Problem details =
State how many lines of the records contain the string "linewidth". Give the number alone.
++++++++++
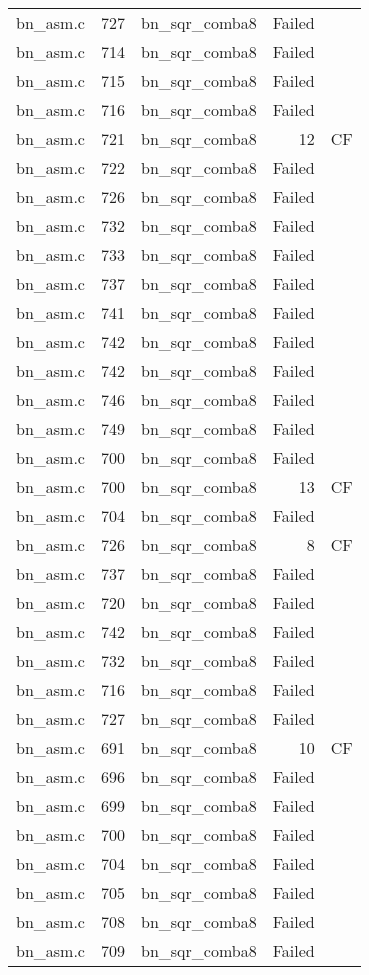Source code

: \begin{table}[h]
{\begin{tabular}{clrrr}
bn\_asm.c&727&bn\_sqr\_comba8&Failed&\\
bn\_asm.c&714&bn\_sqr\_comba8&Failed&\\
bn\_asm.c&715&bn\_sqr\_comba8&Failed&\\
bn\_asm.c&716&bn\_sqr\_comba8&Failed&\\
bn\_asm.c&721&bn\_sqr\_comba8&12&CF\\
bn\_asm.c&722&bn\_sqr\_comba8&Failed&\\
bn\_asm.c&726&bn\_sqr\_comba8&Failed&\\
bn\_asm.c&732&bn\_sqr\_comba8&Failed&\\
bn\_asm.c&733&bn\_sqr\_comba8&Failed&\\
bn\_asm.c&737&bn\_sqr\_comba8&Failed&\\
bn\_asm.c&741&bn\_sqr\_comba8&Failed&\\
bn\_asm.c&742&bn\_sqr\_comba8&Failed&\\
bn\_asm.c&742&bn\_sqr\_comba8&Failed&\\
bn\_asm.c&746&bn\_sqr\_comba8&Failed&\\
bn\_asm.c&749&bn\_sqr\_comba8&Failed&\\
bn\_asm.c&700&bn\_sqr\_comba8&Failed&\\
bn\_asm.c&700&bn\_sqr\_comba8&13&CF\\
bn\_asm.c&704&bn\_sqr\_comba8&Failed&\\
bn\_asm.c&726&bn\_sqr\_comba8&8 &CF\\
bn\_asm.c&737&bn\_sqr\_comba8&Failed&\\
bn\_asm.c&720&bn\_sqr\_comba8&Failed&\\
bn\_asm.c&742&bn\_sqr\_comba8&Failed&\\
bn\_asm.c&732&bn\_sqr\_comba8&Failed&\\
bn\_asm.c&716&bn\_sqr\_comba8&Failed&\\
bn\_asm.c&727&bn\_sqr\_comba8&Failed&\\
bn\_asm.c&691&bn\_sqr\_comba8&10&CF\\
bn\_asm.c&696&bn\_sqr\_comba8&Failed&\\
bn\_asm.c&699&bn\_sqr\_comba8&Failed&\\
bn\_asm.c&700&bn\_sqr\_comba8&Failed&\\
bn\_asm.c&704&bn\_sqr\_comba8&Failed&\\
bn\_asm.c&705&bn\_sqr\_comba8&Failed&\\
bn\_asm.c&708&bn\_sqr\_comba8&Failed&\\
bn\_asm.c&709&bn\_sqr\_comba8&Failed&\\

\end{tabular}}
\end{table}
++++++++++
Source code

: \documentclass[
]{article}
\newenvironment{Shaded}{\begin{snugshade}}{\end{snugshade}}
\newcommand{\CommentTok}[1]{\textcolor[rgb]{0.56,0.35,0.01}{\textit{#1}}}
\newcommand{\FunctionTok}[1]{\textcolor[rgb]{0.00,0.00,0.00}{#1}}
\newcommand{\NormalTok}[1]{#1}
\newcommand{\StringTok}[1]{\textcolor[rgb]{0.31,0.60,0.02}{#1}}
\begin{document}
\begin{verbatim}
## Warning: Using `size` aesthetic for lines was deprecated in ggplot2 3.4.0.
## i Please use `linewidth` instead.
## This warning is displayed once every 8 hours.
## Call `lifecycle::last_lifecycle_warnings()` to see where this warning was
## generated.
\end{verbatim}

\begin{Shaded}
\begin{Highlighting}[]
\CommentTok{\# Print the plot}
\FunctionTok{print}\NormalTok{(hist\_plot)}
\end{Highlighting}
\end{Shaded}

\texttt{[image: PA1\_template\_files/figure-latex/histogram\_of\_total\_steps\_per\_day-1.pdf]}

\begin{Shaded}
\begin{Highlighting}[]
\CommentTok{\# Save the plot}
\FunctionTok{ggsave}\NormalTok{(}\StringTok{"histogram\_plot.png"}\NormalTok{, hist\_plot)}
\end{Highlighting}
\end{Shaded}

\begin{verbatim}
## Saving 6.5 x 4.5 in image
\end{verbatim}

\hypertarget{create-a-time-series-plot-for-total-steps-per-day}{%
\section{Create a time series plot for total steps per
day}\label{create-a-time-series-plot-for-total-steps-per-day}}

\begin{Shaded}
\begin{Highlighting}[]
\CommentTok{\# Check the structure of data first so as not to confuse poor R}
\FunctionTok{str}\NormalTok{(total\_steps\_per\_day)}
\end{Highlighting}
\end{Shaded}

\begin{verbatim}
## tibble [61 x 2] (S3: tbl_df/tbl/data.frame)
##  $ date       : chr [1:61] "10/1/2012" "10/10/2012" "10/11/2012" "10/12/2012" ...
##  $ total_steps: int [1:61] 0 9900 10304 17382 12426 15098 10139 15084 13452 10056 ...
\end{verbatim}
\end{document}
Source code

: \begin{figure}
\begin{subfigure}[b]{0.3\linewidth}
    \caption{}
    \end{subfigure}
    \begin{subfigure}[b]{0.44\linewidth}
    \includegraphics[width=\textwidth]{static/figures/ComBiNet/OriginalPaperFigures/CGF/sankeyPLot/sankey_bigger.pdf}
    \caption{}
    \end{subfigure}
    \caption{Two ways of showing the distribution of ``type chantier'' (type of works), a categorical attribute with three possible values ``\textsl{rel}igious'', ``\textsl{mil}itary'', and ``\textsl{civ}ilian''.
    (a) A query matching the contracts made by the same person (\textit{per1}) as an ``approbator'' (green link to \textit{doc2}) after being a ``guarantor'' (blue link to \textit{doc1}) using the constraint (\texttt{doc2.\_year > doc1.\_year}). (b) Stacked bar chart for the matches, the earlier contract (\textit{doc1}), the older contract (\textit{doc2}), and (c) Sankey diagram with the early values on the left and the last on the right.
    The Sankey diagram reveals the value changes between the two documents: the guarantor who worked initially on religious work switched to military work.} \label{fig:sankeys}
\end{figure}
++++++++++
Your solution =
3